MACK: Mismodeling Addressed with Contrastive Knowledge
Liam Rankin Sheldon, Dylan Sheldon Rankin, Philip Harris
TL;DR
MACK addresses the problem of mismodeling between simulated and real data in high-energy physics by using a contrastive learning framework. It trains a siamese network with a featurizer and a projector under a VICReg loss on paired nominal (simulation) and alternate (data-like) samples, using the Energy Mover's Distance to form positive pairs, followed by training a downstream classifier on the nominal representations. The approach reduces the sensitivity of model performance to dataset differences across two jet-tagging tasks (realistic Z′→qq̄ vs QCD and JetNet), though there is a trade-off with nominal peak performance that can be mitigated via controlled fine-tuning. The results suggest MACK yields more stable models suitable for robust analyses and potentially broader applications beyond jet tagging, such as anomaly detection and new physics searches.
Abstract
The use of machine learning methods in high energy physics typically relies on large volumes of precise simulation for training.

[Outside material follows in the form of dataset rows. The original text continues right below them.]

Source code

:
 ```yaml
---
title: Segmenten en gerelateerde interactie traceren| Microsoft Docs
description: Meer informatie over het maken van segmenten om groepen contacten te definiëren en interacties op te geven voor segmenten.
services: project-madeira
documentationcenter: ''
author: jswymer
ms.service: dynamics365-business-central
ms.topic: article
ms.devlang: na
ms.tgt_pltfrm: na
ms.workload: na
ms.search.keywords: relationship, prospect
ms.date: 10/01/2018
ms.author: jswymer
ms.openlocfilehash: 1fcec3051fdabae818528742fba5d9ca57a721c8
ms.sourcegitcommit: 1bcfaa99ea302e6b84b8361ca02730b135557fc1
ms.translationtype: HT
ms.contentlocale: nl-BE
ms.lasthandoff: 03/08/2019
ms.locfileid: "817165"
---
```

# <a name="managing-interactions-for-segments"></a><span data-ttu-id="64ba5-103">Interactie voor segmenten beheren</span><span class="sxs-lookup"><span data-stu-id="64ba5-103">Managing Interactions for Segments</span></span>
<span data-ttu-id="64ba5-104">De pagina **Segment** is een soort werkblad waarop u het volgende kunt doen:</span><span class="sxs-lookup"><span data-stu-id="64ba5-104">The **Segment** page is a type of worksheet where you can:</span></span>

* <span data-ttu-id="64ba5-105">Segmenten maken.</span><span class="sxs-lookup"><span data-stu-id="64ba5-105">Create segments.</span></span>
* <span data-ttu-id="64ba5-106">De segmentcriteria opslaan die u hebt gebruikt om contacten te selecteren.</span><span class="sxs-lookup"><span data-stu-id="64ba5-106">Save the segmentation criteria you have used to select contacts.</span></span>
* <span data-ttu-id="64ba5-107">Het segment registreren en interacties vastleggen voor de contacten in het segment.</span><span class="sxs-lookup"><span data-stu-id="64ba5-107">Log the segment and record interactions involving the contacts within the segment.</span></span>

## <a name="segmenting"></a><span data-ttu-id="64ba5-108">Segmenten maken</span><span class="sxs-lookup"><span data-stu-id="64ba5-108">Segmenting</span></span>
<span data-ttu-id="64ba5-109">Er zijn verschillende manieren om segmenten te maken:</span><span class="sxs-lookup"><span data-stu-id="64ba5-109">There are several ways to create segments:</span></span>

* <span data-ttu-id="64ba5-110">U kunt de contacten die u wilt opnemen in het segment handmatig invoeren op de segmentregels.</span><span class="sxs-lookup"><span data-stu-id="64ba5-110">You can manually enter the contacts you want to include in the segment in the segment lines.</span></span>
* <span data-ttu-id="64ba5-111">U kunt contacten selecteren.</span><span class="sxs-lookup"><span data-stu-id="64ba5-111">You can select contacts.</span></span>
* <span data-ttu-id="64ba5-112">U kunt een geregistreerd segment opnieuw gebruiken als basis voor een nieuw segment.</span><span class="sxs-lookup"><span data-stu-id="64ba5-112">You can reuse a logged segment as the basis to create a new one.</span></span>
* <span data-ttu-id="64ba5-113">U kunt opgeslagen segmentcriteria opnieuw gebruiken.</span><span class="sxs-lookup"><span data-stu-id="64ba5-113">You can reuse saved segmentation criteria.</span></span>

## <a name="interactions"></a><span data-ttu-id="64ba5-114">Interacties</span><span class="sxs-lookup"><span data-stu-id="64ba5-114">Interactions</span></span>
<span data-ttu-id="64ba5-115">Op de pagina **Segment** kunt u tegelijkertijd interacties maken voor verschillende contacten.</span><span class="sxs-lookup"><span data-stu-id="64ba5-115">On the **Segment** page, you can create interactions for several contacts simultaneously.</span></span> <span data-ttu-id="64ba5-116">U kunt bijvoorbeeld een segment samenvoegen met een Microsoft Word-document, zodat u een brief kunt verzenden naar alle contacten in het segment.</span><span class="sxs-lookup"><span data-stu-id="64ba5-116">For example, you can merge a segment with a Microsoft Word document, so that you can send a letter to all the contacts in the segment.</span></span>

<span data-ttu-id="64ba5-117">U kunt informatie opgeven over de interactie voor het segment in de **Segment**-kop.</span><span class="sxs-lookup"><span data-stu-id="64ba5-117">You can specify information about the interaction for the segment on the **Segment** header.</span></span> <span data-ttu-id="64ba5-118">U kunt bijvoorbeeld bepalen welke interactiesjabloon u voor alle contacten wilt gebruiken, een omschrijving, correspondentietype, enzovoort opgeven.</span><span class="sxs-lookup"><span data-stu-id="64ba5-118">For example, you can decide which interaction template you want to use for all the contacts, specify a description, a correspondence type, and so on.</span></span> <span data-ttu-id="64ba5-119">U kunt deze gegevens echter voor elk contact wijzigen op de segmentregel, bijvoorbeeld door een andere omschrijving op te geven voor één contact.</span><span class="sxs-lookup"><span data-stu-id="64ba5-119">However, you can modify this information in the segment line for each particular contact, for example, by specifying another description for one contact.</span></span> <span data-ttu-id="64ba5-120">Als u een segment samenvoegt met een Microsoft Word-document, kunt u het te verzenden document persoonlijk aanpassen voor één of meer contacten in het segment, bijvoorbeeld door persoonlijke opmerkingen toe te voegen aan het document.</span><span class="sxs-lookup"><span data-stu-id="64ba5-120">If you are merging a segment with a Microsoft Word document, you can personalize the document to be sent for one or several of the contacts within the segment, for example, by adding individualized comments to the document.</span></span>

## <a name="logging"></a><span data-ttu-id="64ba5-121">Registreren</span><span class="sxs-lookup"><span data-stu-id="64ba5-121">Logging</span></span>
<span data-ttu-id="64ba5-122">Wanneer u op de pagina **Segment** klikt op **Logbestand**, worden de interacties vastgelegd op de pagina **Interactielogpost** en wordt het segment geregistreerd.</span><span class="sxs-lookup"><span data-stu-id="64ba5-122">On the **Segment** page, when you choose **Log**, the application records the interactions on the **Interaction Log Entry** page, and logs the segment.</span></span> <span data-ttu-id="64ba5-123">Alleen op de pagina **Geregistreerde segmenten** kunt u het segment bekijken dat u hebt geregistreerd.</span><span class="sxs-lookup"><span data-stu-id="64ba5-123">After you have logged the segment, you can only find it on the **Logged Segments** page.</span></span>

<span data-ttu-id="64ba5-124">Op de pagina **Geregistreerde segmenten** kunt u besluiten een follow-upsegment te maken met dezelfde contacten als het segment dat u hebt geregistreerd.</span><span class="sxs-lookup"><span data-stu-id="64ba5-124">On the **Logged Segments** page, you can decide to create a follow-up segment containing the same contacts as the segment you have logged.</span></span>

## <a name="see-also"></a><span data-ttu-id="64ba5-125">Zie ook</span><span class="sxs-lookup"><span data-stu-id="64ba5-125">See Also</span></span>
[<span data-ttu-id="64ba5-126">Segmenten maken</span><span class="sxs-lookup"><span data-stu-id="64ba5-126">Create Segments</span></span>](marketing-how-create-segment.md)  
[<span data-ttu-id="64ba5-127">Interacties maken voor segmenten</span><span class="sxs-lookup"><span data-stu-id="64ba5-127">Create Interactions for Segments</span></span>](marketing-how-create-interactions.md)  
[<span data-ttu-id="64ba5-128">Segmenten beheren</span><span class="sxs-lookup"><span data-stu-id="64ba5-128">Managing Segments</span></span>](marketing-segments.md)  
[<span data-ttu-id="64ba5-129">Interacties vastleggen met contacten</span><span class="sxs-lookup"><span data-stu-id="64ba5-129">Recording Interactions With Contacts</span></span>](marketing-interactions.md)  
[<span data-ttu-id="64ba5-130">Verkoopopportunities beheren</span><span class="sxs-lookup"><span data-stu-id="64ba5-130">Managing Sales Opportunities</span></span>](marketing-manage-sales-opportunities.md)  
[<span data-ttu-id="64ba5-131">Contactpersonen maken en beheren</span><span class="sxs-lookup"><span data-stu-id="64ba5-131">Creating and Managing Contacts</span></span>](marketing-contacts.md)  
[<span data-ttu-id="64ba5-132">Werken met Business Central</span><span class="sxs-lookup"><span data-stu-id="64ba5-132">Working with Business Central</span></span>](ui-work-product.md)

As machine learning models become more complex they can become increasingly sensitive to differences between this simulation and the real data collected by experiments. We present a generic methodology based on contrastive learning which is able to greatly mitigate this negative effect. Crucially, the method does not require prior knowledge of the specifics of the mismodeling. While we demonstrate the efficacy of this technique using the task of jet-tagging at the Large Hadron Collider, it is applicable to a wide array of different tasks both in and out of the field of high energy physics.